Street-involved women are the subject of Living in 10 Easy Lessons (2012, G44 Centre for Contemporary Photography) which Duvall produced in collaboration with artist, Peter Kingstone, and women who they met through Adelaide Resource Centre for Women in Toronto. This work resulted in an exhibition of photo, text and video, as well as an educational materials (posters, brochures) which were distributed throughout the city. A discussion event involving community service providers was organized by the gallery in conjunction with the exhibition. Critical reactions to the project questioned the way the participants, who were visually identifiable in the exhibition and educational materials, were presented as wilfully circulating illicit methods of survival. Published reactions to Living in 10 Easy Lessons and other Duvall works also emphasize the way the speech acts of participants in Duvall's art works disrupt the authority of public and cultural institutions.

Also in 2012, a solo exhibition entitled The Toss (Gallery TPW) took up again Duvall's personal experience with police violence, the media footage of which had been frequently broadcast in local TV advertising and was included in her 2005 work, Lament. For this project, the artist displayed using video footage, her own process of learning the technique of tossing assailants that was used on her by the police, and her own use of the technique in realistically staged scenarios.

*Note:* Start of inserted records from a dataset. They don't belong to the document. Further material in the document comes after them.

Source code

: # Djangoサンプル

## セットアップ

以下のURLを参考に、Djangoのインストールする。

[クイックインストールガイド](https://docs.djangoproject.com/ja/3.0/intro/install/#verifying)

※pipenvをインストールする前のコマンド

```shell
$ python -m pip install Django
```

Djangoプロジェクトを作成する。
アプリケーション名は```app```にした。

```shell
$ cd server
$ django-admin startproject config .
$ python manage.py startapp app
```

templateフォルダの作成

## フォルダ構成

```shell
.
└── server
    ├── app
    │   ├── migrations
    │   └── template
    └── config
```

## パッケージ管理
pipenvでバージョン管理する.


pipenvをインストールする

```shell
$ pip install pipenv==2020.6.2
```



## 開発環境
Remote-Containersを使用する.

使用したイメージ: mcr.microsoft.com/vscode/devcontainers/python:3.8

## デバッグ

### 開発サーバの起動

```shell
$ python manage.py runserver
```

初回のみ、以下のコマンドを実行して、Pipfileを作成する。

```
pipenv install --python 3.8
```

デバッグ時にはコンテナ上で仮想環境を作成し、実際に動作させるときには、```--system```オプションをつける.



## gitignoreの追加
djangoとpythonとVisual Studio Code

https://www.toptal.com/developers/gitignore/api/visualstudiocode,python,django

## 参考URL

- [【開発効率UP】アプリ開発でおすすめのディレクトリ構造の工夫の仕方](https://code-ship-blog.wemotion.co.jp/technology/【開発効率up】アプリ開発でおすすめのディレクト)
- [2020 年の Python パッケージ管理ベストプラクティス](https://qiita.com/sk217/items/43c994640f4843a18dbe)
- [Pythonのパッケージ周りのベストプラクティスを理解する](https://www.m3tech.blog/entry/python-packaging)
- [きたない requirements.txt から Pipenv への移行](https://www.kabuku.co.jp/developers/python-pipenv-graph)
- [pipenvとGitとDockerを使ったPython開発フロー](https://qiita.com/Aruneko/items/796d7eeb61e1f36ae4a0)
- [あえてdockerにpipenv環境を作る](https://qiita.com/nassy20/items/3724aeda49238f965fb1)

In more recent work, Duvall has actively solicited the voices of those familiar with cultural production to participate in her projects. In The Unacknowledged (2016, Remai Modern Art Gallery), she invited artists as well as theologians, poets, lawyers, inmates, filmmakers, health care workers and street-involved women to produce commemorative panels for individuals whose bodies were not identified after death. The new work, In the Hole (2017), invites artists to spend 6 hours a day (for up to three days) in a large hole dug into the earth on her rural Saskatchewan property. At the same time, visitors to the gallery at PAVED Arts in Saskatoon (60 miles away) will view what is captured on the camera installed in the hole.

== Publications ==
- Duvall, Linda, Peggy Gale, David Garneau, Rubén Gaztambide-Fernández, and musicians. Linda Duvall : Where Were the Mothers? Exhibition catalogue and CD music recording. Mississauga, Ont. : Art Gallery of Mississauga, 2009.
- Duvall, Linda, Jansma, Linda, and Ring, Dan. Linda Duvall : Enough White Lies to Ice a Wedding Cake. Oshawa, ON: Robert McLaughlin Gallery, 2005.